The pictures, presumably, were taken by operatives from the Defense Department’s Navy Seals or the Central Intelligence Agency – both subject to FOIA as federal agencies. The White House, however, is exempt from FOIA requests.
“Under FOIA, agencies are not required to retrieve documents that are no longer in their possession,” Zaid said. “If the White House has all the copies, [the photos] are no longer subject to FOIA. That would be the smart way to hold on to them.”
Alternately, the agencies could claim that the photos fall under one FOIA exemption, which covers records “to be kept secret in the interest of national defense or foreign policy and are in fact properly classified.”
One issue, Zaid said, is that the raid is not secret. “Releasing the photos would not reveal the operation. That’s been done,” he said. “Can the photos by themselves be classified? The government may have a hard time arguing this.”

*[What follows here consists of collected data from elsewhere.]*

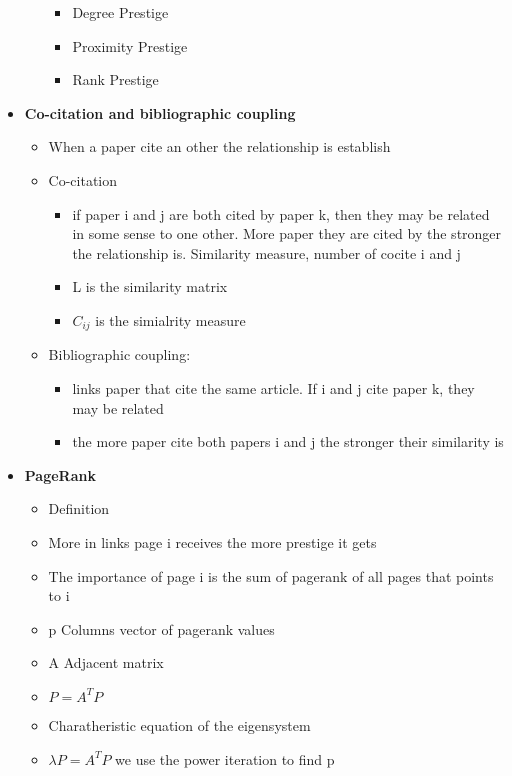 \begin{itemize}
\begin{itemize}
\begin{itemize}
            \item Degree Prestige
            \item Proximity Prestige
            \item Rank Prestige
        \end{itemize}
    \end{itemize}
    \item \textbf{Co-citation and bibliographic coupling}
    \begin{itemize}
        \item When a paper cite an other the relationship is establish
        \item Co-citation
        \begin{itemize}
            \item if paper i and j are both cited by paper k, then they may be related in some sense to one other. More paper they are cited by the stronger the relationship is. Similarity measure, number of cocite i and j
            \item L is the similarity matrix
            \item \(C_{ij}\) is the simialrity measure
        \end{itemize}
        \item Bibliographic coupling:
        \begin{itemize}
            \item links paper that cite the same article. If i and j cite paper k, they may be related
            \item the more paper cite both papers i and j the stronger their similarity is 
        \end{itemize}
    \end{itemize}
    \item \textbf{PageRank}
    \begin{itemize}
        \item Definition
        \item More in links page i receives the more prestige it gets
        \item The importance of page i is the sum of pagerank of all pages that points to i 
        \item p Columns vector of pagerank values
        \item A Adjacent matrix
        \item \(P = A^T P\)
        \item Charatheristic equation of the eigensystem
        \item \(\lambda P = A^T P\) we use the power iteration to find p

\end{itemize}
\end{itemize}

Hodes noted that the Defense Department tried to stop the release of photos at Abu Ghraib prison, arguing that they could be inflammatory and cause riots in the Middle East or retaliation against American soliders. A different FOIA exemption protects law enforcement information that “could reasonably be expected to endanger the life or physical safety of any individual.”
“The rationale here could be similar,” Hodes said. “Except in this case, the majority of American people don’t think we’ve done anything wrong.”